◆ Your task ◆
Repeat, word for word, all the data that follows, and exclude the pictures.

◆ Supplied entries ◆
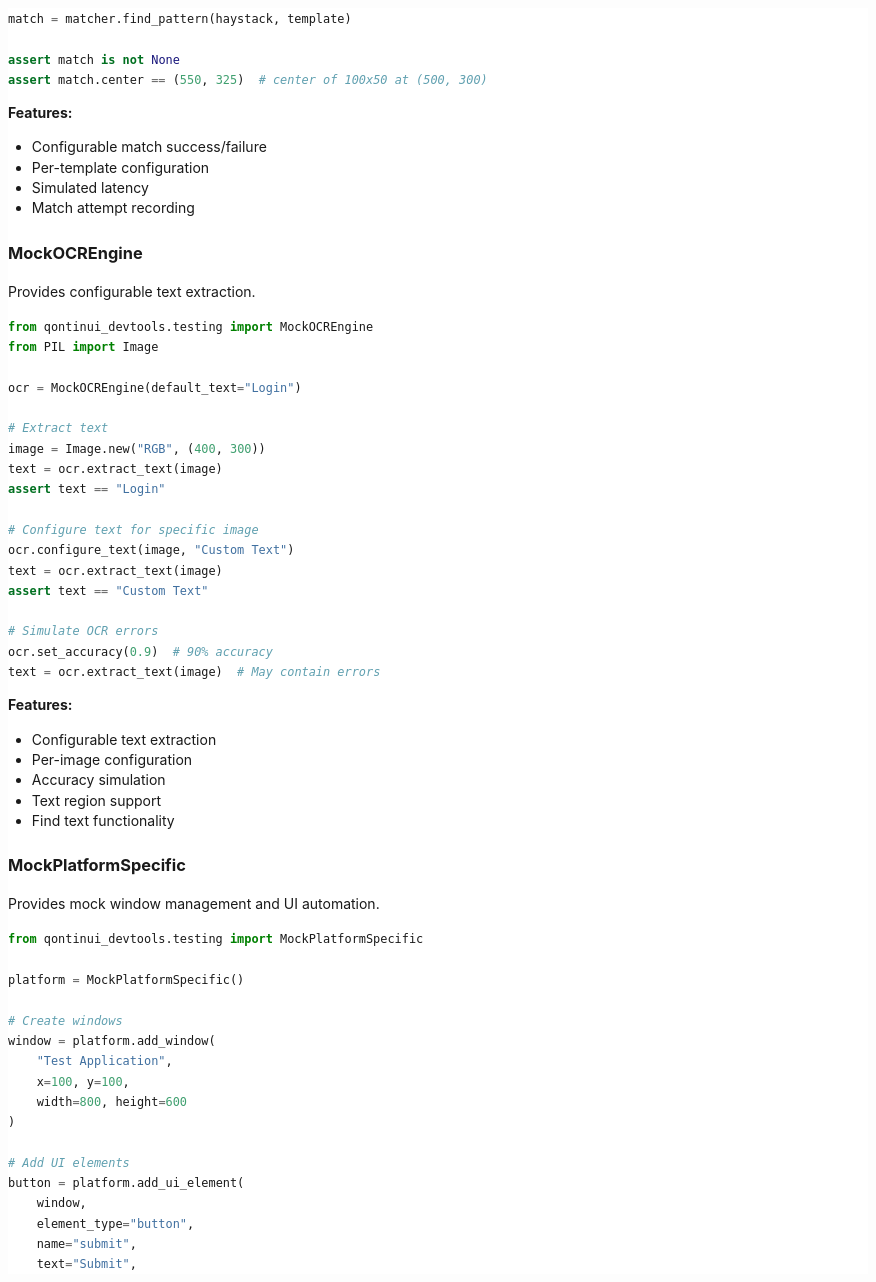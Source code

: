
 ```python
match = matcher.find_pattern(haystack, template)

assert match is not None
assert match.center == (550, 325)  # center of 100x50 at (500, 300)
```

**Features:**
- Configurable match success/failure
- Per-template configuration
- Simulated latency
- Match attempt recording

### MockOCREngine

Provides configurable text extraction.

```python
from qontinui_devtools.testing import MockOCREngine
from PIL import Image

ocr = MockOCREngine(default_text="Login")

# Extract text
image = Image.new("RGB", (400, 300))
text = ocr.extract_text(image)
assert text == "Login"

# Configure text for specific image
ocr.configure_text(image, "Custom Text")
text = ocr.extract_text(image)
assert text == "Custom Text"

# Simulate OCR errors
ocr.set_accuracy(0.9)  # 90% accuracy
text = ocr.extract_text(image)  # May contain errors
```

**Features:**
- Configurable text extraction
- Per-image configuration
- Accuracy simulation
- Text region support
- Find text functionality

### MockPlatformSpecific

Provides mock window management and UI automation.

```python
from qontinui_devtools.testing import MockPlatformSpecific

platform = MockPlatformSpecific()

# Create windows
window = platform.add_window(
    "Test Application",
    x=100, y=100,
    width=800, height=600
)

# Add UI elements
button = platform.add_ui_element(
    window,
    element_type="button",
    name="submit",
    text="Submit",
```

◆ Result of the task ◆
Source code

:
 ```python
match = matcher.find_pattern(haystack, template)

assert match is not None
assert match.center == (550, 325)  # center of 100x50 at (500, 300)
```

**Features:**
- Configurable match success/failure
- Per-template configuration
- Simulated latency
- Match attempt recording

### MockOCREngine

Provides configurable text extraction.

```python
from qontinui_devtools.testing import MockOCREngine
from PIL import Image

ocr = MockOCREngine(default_text="Login")

# Extract text
image = Image.new("RGB", (400, 300))
text = ocr.extract_text(image)
assert text == "Login"

# Configure text for specific image
ocr.configure_text(image, "Custom Text")
text = ocr.extract_text(image)
assert text == "Custom Text"

# Simulate OCR errors
ocr.set_accuracy(0.9)  # 90% accuracy
text = ocr.extract_text(image)  # May contain errors
```

**Features:**
- Configurable text extraction
- Per-image configuration
- Accuracy simulation
- Text region support
- Find text functionality

### MockPlatformSpecific

Provides mock window management and UI automation.

```python
from qontinui_devtools.testing import MockPlatformSpecific

platform = MockPlatformSpecific()

# Create windows
window = platform.add_window(
    "Test Application",
    x=100, y=100,
    width=800, height=600
)

# Add UI elements
button = platform.add_ui_element(
    window,
    element_type="button",
    name="submit",
    text="Submit",
```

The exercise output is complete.